On Wed, Mar 21, 2018@11:48:09PM +0800, Ming Lei wrote:
> On Wed, Mar 21, 2018@01:10:31PM +0100, Marta Rybczynska wrote:
> > > On Wed, Mar 21, 2018@12:00:49PM +0100, Marta Rybczynska wrote:
> > >> NVMe driver uses threads for the work at device reset, including enabling
> > >> the PCIe device. When multiple NVMe devices are initialized, their reset
> > >> works may be scheduled in parallel. Then pci_enable_device_mem can be
> > >> called in parallel on multiple cores.
> > >> 
> > >> This causes a loop of enabling of all upstream bridges in
> > >> pci_enable_bridge(). pci_enable_bridge() causes multiple operations
> > >> including __pci_set_master and architecture-specific functions that
> > >> call ones like and pci_enable_resources(). Both __pci_set_master()
> > >> and pci_enable_resources() read PCI_COMMAND field in the PCIe space
> > >> and change it. This is done as read/modify/write.
> > >> 
> > >> Imagine that the PCIe tree looks like:
> > >> A - B - switch -  C - D
> > >>                \- E - F
> > >> 
> > >> D and F are two NVMe disks and all devices from B are not enabled and bus
> > >> mastering is not set. If their reset work are scheduled in parallel the two
> > >> modifications of PCI_COMMAND may happen in parallel without locking and the
> > >> system may end up with the part of PCIe tree not enabled.
> > > 
> > > Then looks serialized reset should be used, and I did see the commit
> > > 79c48ccf2fe ("nvme-pci: serialize pci resets") fixes issue of 'failed
> > > to mark controller state' in reset stress test.
> > > 
> > > But that commit only covers case of PCI reset from sysfs attribute, and
> > > maybe other cases need to be dealt with in similar way too.
> > > 
> > 
> > It seems to me that the serialized reset works for multiple resets of the
> > same device, doesn't it?
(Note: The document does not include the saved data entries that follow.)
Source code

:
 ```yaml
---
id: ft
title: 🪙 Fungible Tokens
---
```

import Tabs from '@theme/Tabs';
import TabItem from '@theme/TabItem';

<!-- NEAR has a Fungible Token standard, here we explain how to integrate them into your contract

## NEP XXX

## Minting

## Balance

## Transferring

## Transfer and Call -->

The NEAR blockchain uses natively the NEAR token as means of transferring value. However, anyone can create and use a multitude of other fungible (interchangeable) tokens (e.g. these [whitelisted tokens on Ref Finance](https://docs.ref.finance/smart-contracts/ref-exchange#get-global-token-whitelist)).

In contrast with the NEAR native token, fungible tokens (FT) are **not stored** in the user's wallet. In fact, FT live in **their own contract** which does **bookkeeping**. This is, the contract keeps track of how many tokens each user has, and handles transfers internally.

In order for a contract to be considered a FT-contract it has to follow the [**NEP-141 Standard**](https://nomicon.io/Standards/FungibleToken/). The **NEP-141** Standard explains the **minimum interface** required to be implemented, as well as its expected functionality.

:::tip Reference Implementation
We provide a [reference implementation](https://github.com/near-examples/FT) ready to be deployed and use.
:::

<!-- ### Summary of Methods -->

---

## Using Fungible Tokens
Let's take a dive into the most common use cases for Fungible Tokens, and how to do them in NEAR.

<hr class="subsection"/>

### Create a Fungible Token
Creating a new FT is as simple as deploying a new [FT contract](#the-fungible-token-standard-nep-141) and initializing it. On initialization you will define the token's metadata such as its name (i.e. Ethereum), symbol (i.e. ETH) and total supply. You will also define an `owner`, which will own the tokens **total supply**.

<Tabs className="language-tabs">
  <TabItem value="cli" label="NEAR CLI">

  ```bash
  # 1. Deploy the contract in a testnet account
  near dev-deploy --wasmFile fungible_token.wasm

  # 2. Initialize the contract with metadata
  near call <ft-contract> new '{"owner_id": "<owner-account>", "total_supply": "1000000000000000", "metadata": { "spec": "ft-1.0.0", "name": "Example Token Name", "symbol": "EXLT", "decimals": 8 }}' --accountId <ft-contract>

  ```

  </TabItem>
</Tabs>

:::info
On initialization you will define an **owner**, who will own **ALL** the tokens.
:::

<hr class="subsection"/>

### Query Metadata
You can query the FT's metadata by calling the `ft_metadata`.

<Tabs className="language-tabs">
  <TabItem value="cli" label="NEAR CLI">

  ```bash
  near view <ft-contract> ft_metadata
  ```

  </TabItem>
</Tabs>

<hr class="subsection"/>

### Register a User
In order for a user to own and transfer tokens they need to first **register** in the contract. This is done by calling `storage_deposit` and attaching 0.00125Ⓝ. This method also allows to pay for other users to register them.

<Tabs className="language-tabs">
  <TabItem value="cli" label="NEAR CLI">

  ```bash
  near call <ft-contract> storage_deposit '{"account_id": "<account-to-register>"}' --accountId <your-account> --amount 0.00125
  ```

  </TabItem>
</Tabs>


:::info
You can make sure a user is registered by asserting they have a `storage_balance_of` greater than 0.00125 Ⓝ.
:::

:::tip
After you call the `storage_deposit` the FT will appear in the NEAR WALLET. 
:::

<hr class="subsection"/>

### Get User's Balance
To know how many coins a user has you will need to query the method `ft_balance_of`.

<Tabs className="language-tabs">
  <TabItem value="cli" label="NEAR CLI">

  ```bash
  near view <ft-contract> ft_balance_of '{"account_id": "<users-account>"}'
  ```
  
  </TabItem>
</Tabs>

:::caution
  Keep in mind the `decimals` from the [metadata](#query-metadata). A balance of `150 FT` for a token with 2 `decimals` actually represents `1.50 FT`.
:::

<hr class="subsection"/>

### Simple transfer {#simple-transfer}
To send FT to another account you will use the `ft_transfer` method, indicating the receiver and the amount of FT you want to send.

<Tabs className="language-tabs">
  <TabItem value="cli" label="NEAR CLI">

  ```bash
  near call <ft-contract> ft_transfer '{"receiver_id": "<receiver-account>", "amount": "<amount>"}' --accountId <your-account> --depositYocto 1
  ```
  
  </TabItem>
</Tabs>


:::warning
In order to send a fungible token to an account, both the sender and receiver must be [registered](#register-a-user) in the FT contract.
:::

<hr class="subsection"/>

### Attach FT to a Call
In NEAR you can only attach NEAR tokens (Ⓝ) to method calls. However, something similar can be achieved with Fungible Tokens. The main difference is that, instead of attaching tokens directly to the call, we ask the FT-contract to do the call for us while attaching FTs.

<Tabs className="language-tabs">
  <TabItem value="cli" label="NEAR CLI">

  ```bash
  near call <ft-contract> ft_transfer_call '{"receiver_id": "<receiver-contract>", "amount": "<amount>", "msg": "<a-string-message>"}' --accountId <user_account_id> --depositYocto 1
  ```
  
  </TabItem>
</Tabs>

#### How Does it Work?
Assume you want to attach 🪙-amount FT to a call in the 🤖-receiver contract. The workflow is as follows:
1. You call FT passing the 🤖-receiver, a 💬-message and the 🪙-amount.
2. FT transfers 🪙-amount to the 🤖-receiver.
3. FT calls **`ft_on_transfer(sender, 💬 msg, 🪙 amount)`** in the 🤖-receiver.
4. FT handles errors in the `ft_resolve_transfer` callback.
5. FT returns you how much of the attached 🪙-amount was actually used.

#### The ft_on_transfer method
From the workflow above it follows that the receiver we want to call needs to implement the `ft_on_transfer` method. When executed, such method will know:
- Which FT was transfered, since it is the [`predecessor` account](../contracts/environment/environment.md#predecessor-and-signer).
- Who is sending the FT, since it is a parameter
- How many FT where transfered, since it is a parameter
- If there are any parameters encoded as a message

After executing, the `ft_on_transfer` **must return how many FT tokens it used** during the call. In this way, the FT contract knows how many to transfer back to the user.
Our problem is linked to resets of different devices
> > that share the same PCIe tree.
> 
> Given reset shouldn't be a frequent action, it might be fine to serialize all
> reset from different devices.

The driver was much simpler when we had serialized resets in line with
probe, but that had a bigger problems with certain init systems when
you put enough nvme devices in your server, making them unbootable.

Would it be okay to serialize just the pci_enable_device across all
other tasks messing with the PCI topology?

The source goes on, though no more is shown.